Llegó con una musicaza, una salsa de esas que bailan con chavetas los del
Callao, y se estacionó frente a mí. Eres Josemari, me pregunta, sí, le digo.
Puta, el carro se podría comparar a los que tienen los mecánicos en un rincón
de su taller, todo mugroso y con las puertas oxidadas, seguramente alguna vez
fueron amarillas, y el huevón era uno de esos negros grandotes con rastas, no
sé si de la suciedad o por moda, pero, a pesar del mal presentimiento del
inicio, por dentro no olía mal. Yara joven, me dijo de la nada el chofer, en esa
casa vivía mi pata, se la quitaron los del banco porque tenía deudas como
mierda, ¿y qué hace usted allí? No lo podía creer. Le respondí nomás, le dije
que dictaban cursos de cómo hacer guitarras y que venía de Cajamarca. Pucha, a
dónde te vienes a meter, me dijo, por acá es fino, cómo no te hicieron algo. Y
el huevón me empieza a hablar de la nada sobre su pasado, me dijo que si me
hubiese recogido dos años antes ya me hubiera dejado tirado en algún cerro, que
hasta incluso me hubiese robado el calzoncillo. Se cagaba de risa mientras me
miraba por el retrovisor. Estaba frío, pa que te voy a mentir. Puso su música a
todo volumen. Mis oídos ya explotaban. Tenía uno de esos parlantazos, de esos
que los llevan a hacer bulla en los piques, salvo que este carro seguramente lo
utilizaban para chupar o algo así, me imagino, o seguramente sí iba a las
reuniones y era todo un bellaco, ni idea. ¿Le molesta si me meto mi nota? Huevón,
jajaja, y sacó un tronchazo pe, del tamaño de una pinga. Le dije que normal, me
quería invitar, pero lo rechacé, obviamente. ¿Usted no se droga joven? Le dije
que sí, pero que no me apetecía. Para qué carajo le dije eso, me empezó a
preguntar si en Cajamarca también fumaban y esas cosas, le dije que sí, y que
una amiga había ido a cana por vender quequitos de marihuana. Anda, qué fuerte
nota, me dijo, mis solis acá están en cana también, ¿por marihuana?, pregunté,
no, porque mataron al hijo de su jefe, y continuaba diciendo que se lo tuvo
merecido. Ya para este punto yo me quería largar del carro. Quería distraerme. Saqué
mi celular para jugar, o no sé, quería que pase todo ya. En la aplicación me
salía que faltaban cuarenta y cinco minutos para llegar a mi destino. Joven, no
baje su luna, yo no sé si le roban, por acá meten la mano nomás, hasta un
chavetazo de algún loco le puede llegar. Estaba pálido, huevón. El pendejo me
miraba entre serio y riéndose, tranquilizándome supongo, diciendo que la
mayoría de choros de por ahí son sus patas, que puede que no me pasara nada.
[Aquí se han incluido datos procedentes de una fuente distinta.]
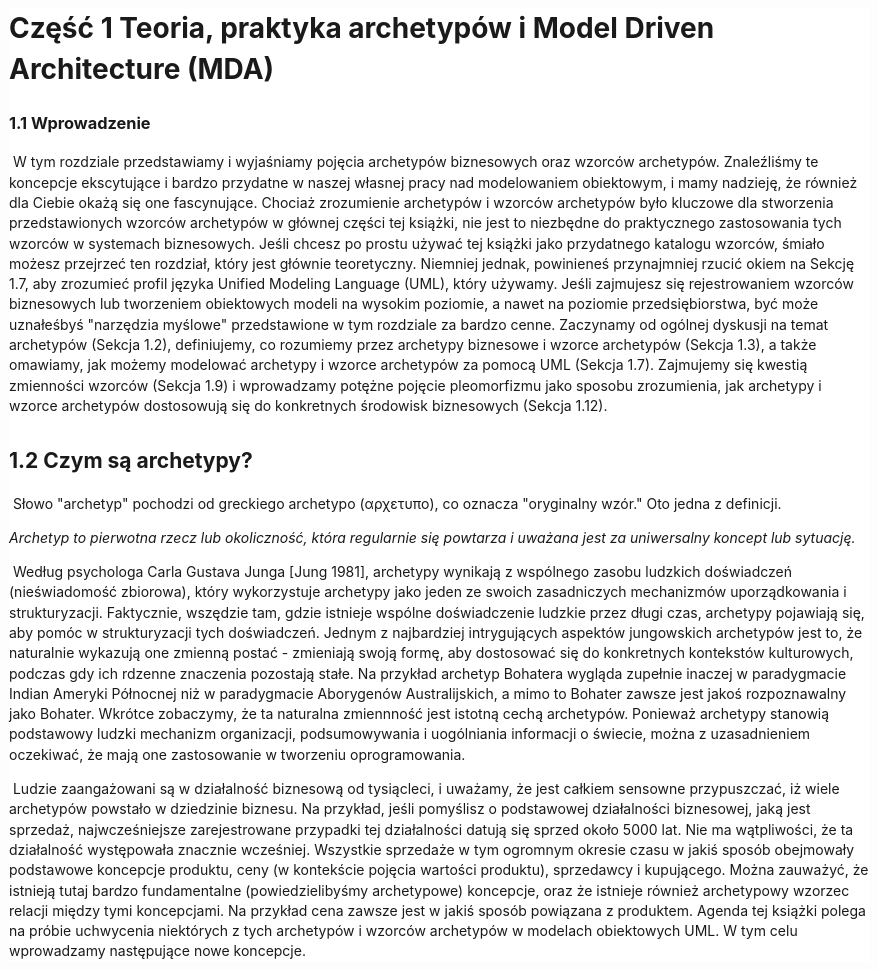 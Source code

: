 





# Część 1 Teoria, praktyka archetypów i Model Driven Architecture (MDA)

### 1.1 Wprowadzenie
​	W tym rozdziale przedstawiamy i wyjaśniamy pojęcia archetypów biznesowych oraz wzorców archetypów. Znaleźliśmy te koncepcje ekscytujące i bardzo przydatne w naszej własnej pracy nad modelowaniem obiektowym, i mamy nadzieję, że również dla Ciebie okażą się one fascynujące.
Chociaż zrozumienie archetypów i wzorców archetypów było kluczowe dla stworzenia przedstawionych wzorców archetypów w głównej części tej książki, nie jest to niezbędne do praktycznego zastosowania tych wzorców w systemach biznesowych. Jeśli chcesz po prostu używać tej książki jako przydatnego katalogu wzorców, śmiało możesz przejrzeć ten rozdział, który jest głównie teoretyczny. Niemniej jednak, powinieneś przynajmniej rzucić okiem na Sekcję 1.7, aby zrozumieć profil języka Unified Modeling Language (UML), który używamy.
Jeśli zajmujesz się rejestrowaniem wzorców biznesowych lub tworzeniem obiektowych modeli na wysokim poziomie, a nawet na poziomie przedsiębiorstwa, być może uznałeśbyś "narzędzia myślowe" przedstawione w tym rozdziale za bardzo cenne.
Zaczynamy od ogólnej dyskusji na temat archetypów (Sekcja 1.2), definiujemy, co rozumiemy przez archetypy biznesowe i wzorce archetypów (Sekcja 1.3), a także omawiamy, jak możemy modelować archetypy i wzorce archetypów za pomocą UML (Sekcja 1.7). Zajmujemy się kwestią zmienności wzorców (Sekcja 1.9) i wprowadzamy potężne pojęcie pleomorfizmu jako sposobu zrozumienia, jak archetypy i wzorce archetypów dostosowują się do konkretnych środowisk biznesowych (Sekcja 1.12).



## 1.2 Czym są archetypy?

​	Słowo "archetyp" pochodzi od greckiego archetypo (αρχετυπο), co oznacza "oryginalny wzór." Oto jedna z definicji.

*Archetyp to pierwotna rzecz lub okoliczność, która regularnie się powtarza i uważana jest za uniwersalny koncept lub sytuację.*

​	Według psychologa Carla Gustava Junga [Jung 1981], archetypy wynikają z wspólnego zasobu ludzkich doświadczeń (nieświadomość zbiorowa), który wykorzystuje archetypy jako jeden ze swoich zasadniczych mechanizmów uporządkowania i strukturyzacji. Faktycznie, wszędzie tam, gdzie istnieje wspólne doświadczenie ludzkie przez długi czas, archetypy pojawiają się, aby pomóc w strukturyzacji tych doświadczeń.
Jednym z najbardziej intrygujących aspektów jungowskich archetypów jest to, że naturalnie wykazują one zmienną postać - zmieniają swoją formę, aby dostosować się do konkretnych kontekstów kulturowych, podczas gdy ich rdzenne znaczenia pozostają stałe. Na przykład archetyp Bohatera wygląda zupełnie inaczej w paradygmacie Indian Ameryki Północnej niż w paradygmacie Aborygenów Australijskich, a mimo to Bohater zawsze jest jakoś rozpoznawalny jako Bohater. Wkrótce zobaczymy, że ta naturalna zmiennność jest istotną cechą archetypów.
Ponieważ archetypy stanowią podstawowy ludzki mechanizm organizacji, podsumowywania i uogólniania informacji o świecie, można z uzasadnieniem oczekiwać, że mają one zastosowanie w tworzeniu oprogramowania.

​	Ludzie zaangażowani są w działalność biznesową od tysiącleci, i uważamy, że jest całkiem sensowne przypuszczać, iż wiele archetypów powstało w dziedzinie biznesu. Na przykład, jeśli pomyślisz o podstawowej działalności biznesowej, jaką jest sprzedaż, najwcześniejsze zarejestrowane przypadki tej działalności datują się sprzed około 5000 lat. Nie ma wątpliwości, że ta działalność występowała znacznie wcześniej. Wszystkie sprzedaże w tym ogromnym okresie czasu w jakiś sposób obejmowały podstawowe koncepcje produktu, ceny (w kontekście pojęcia wartości produktu), sprzedawcy i kupującego.
Można zauważyć, że istnieją tutaj bardzo fundamentalne (powiedzielibyśmy archetypowe) koncepcje, oraz że istnieje również archetypowy wzorzec relacji między tymi koncepcjami. Na przykład cena zawsze jest w jakiś sposób powiązana z produktem.
Agenda tej książki polega na próbie uchwycenia niektórych z tych archetypów i wzorców archetypów w modelach obiektowych UML. W tym celu wprowadzamy następujące nowe koncepcje.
Estábamos por unos arenales, donde las casas son de techo de calamina, el
tráfico estaba demencial, además el calor, las lunas cerradas, y el estrés de
mierda, me iba a dar algo, mi corazón ya se me salía por la boca concha de su
madre. Y el pendejo me dice, joven, creo que por acá nos vamos a demorar como
mierda, yo conozco un atajito, pero tenemos que subir ese cerro, y señaló uno
de esos que solo ves en las noticias no pes, de esos feazos que solo van los
políticos cuando les conviene. Ya perdí pe, pensé. El pendejo dio una vuelta en
U como Toretto, mientras un tráiler que iba detrás nos tocaba el claxon
desesperado porque casi nos choca, el trailero, un pendejo calvo, salió por la
ventana a mentarle la madre al negro, y este huevón se reía mientras encendía
otra vez el porro tamaño pito. ¿Ha subido los cerros alguna vez?, le dije que
no, que era la primera vez. Se dio la vuelta, me miró, mostró una expresión
afable, hizo el cambio a primera, y comenzó a subir una empinada horrible, yo
diría incluso que el Everest le quedaba corto a pesar de nunca haber estado
allí. El cielo, ese gris, se hizo rosa. Los niños jugaban por las calles
persiguiendo dragones que escupían pica pica. Las señoras que lavaban en sus
tinas rojas atraían el agua con el viento, lo veía venir desde un tanque que se
encontraba en lo más alto, donde se distinguían pequeñas cruces, con cuerpos
flotando saludándome. Estaban señores durmiendo recostados en sus hamacas mostrando
sus sueños como burbujas, recuerdo uno clarito donde alguien volvía a su tierra
y veía a sus hijos, pero allí estaba joven, y al dormido seguro que no le
faltaban más de unos años. Las casas tenían unas profundas charlas de cómo se
iba a planear el siguiente día, y el siguiente del siguiente. Los perros
formaban bandos para rescatar gatos, los escuché, uno estaba lamentando la desgracia
de su dueño, a su gatito lo habían envenado, y otro cuestionaba la desaparición
de su compañero felino, se pondrían en marcha para la búsqueda. Flotábamos,
huevón. Vi el morro solar debajo de nosotros, y la huaca Huallamarca más cerca
que las nubes. Los huauras se miraban como hormigas realizando sus rituales.
Espero que no hayan sido como los de Chan Chan, a los que les drogaban con San
Pedro para después quitarles la cabeza, me dijo el negro. El interior se había
convertido en hogar. Los cueros destartalados, las repisas sucias, el crucifijo
que colgaba en la palanca de cambios, todo me invitaba a quedarme allí, me
recibían con un amor infinito. Lo último que vi es que el suelo apareció, y el
pendejo estaba en una escena de Rápidos y Furiosos dando la vuelta a un óvalo.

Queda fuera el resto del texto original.